W czasach rzymskich podmiejskie wille pełniły niezwykle ważną funkcję w życiu każdego obywatela cesarstwa. Rzymska willa była powiązana z rozległym gospodarstwem rolnym i pełniła dwojaką funkcję. Z jednej strony była źródłem produktów rolnych, które trafiały na stół rodziny właściciela oraz na sprzedaż, zapewniając w ten sposób dochód. Z drugiej strony, willa była miejscem, w którym Rzymianin mógł oddawać się otium, czyli doskonalić swojego ducha lekturą, sztuką pisania oraz studiowaniem pism filozofów i poetów.
Willa w Poggio a Caiano a Giuliano da Sangallo
W 1474 roku Wawrzyniec Wspaniały kupił pierwszą parcelę terenu w okolicy miejscowości Poggio a Caiano a wraz z nią także niewielki fortyfikowany zamek położony na szczycie wzgórza nad rzeką Ombrone. W ten sposób Wawrzyniec chciał odtworzyć ideę rzymskiej willi podmiejskiej, w formie gospodarstwa rolnego oraz prywatnej rezydencji rodziny rządzącej Florencją.

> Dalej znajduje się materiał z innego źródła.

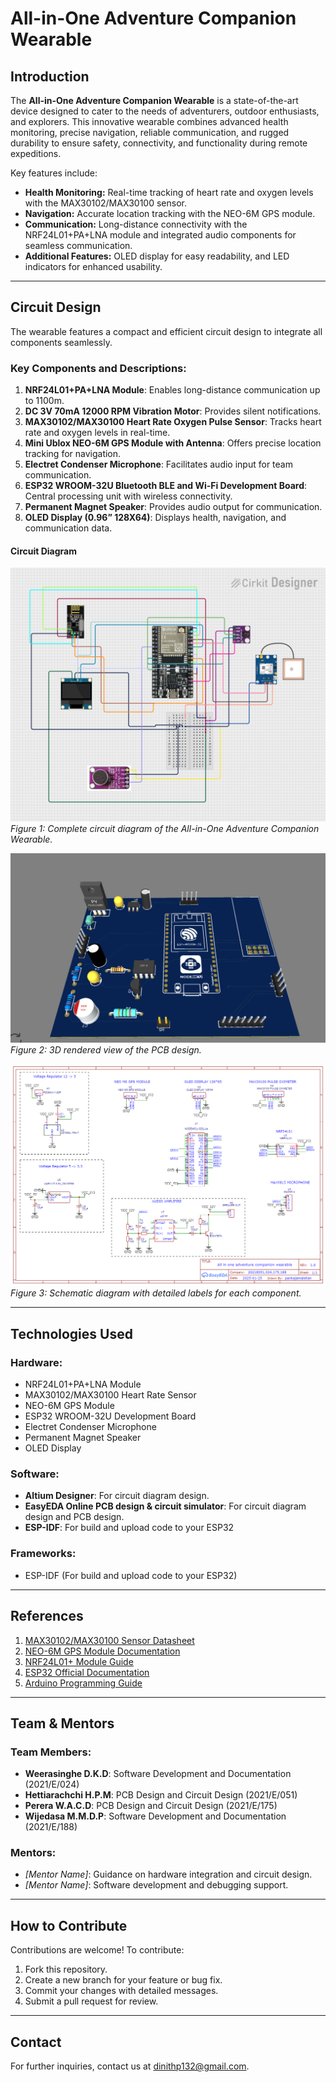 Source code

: # All-in-One Adventure Companion Wearable

## Introduction
The **All-in-One Adventure Companion Wearable** is a state-of-the-art device designed to cater to the needs of adventurers, outdoor enthusiasts, and explorers. This innovative wearable combines advanced health monitoring, precise navigation, reliable communication, and rugged durability to ensure safety, connectivity, and functionality during remote expeditions.

Key features include:
- **Health Monitoring:** Real-time tracking of heart rate and oxygen levels with the MAX30102/MAX30100 sensor.
- **Navigation:** Accurate location tracking with the NEO-6M GPS module.
- **Communication:** Long-distance connectivity with the NRF24L01+PA+LNA module and integrated audio components for seamless communication.
- **Additional Features:** OLED display for easy readability, and LED indicators for enhanced usability.


---

## Circuit Design
The wearable features a compact and efficient circuit design to integrate all components seamlessly. 

### Key Components and Descriptions:
1. **NRF24L01+PA+LNA Module**: Enables long-distance communication up to 1100m.
2. **DC 3V 70mA 12000 RPM Vibration Motor**: Provides silent notifications.
3. **MAX30102/MAX30100 Heart Rate Oxygen Pulse Sensor**: Tracks heart rate and oxygen levels in real-time.
4. **Mini Ublox NEO-6M GPS Module with Antenna**: Offers precise location tracking for navigation.
5. **Electret Condenser Microphone**: Facilitates audio input for team communication.
6. **ESP32 WROOM-32U Bluetooth BLE and Wi-Fi Development Board**: Central processing unit with wireless connectivity.
7. **Permanent Magnet Speaker**: Provides audio output for communication.
8. **OLED Display (0.96” 128X64)**: Displays health, navigation, and communication data.

#### Circuit Diagram

![Circuit Diagram](https://github.com/Dinith132/ALL-IN-ONE-ADVENTURE-COMPANION-WEARABLE/blob/87509a178b6350792eec762ce333d4cd9c8d5785/design/Circuit%20image.png)
*Figure 1: Complete circuit diagram of the All-in-One Adventure Companion Wearable.*

![3D View of PCB Design](https://github.com/Dinith132/ALL-IN-ONE-ADVENTURE-COMPANION-WEARABLE/blob/87509a178b6350792eec762ce333d4cd9c8d5785/design/3D%20view.PNG)
*Figure 2: 3D rendered view of the PCB design.*

![Schematic Diagram](https://github.com/Dinith132/ALL-IN-ONE-ADVENTURE-COMPANION-WEARABLE/blob/d84f2aab8f3bdcc224ee544cc9a6a3f7b5ed19e5/design/Schematic%20Diagram.png)
*Figure 3: Schematic diagram with detailed labels for each component.*

---

## Technologies Used

### Hardware:
- NRF24L01+PA+LNA Module
- MAX30102/MAX30100 Heart Rate Sensor
- NEO-6M GPS Module
- ESP32 WROOM-32U Development Board
- Electret Condenser Microphone
- Permanent Magnet Speaker
- OLED Display

### Software:
- **Altium Designer**: For circuit diagram design.
- **EasyEDA Online PCB design & circuit simulator**: For circuit diagram design and PCB design.
- **ESP-IDF**: For build and upload code to your ESP32

### Frameworks:
- ESP-IDF (For build and upload code to your ESP32)

---

## References
1. [MAX30102/MAX30100 Sensor Datasheet](https://www.datasheets.com)
2. [NEO-6M GPS Module Documentation](https://www.u-blox.com)
3. [NRF24L01+ Module Guide](https://www.nordicsemi.com)
4. [ESP32 Official Documentation](https://docs.espressif.com)
5. [Arduino Programming Guide](https://www.arduino.cc)

---

## Team & Mentors

### Team Members:
- **Weerasinghe D.K.D**: Software Development and Documentation (2021/E/024)
- **Hettiarachchi H.P.M**: PCB Design and Circuit Design (2021/E/051)
- **Perera W.A.C.D**: PCB Design and Circuit Design (2021/E/175)
- **Wijedasa M.M.D.P**: Software Development and Documentation (2021/E/188)

### Mentors:
- *[Mentor Name]*: Guidance on hardware integration and circuit design.
- *[Mentor Name]*: Software development and debugging support.

---

## How to Contribute
Contributions are welcome! To contribute:
1. Fork this repository.
2. Create a new branch for your feature or bug fix.
3. Commit your changes with detailed messages.
4. Submit a pull request for review.

---

## Contact
For further inquiries, contact us at dinithp132@gmail.com.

Nowa willa została zaprojektowana przez Giuliana da Sangallo, architekta blisko związanego z Medyceuszem i aktywnego na polu architektury w rozwijającym się stylu Renesansu. Giuliano był autorem harmonijnej konstrukcji kościoła Santa Maria delle Carceri w Prato, a kilka lat później stał się jednym z projektantów Bazyliki Świętego Piotra w Rzymie.
W swoim projekcie willi w Poggio a Caiano Sangallo wzorował się na niektórych rozwiązaniach rzymskiej architektury willowej. Z nich zaczerpnął pomysł na wysokie podcienia, rzymskie basis villae, na których wspiera się główny korpus budynku. Kolejnym odwołaniem do Antyku jest monumentalny fronton wsparty na sześciu jońskich kolumnach, który dekoruje główne wejście do willi.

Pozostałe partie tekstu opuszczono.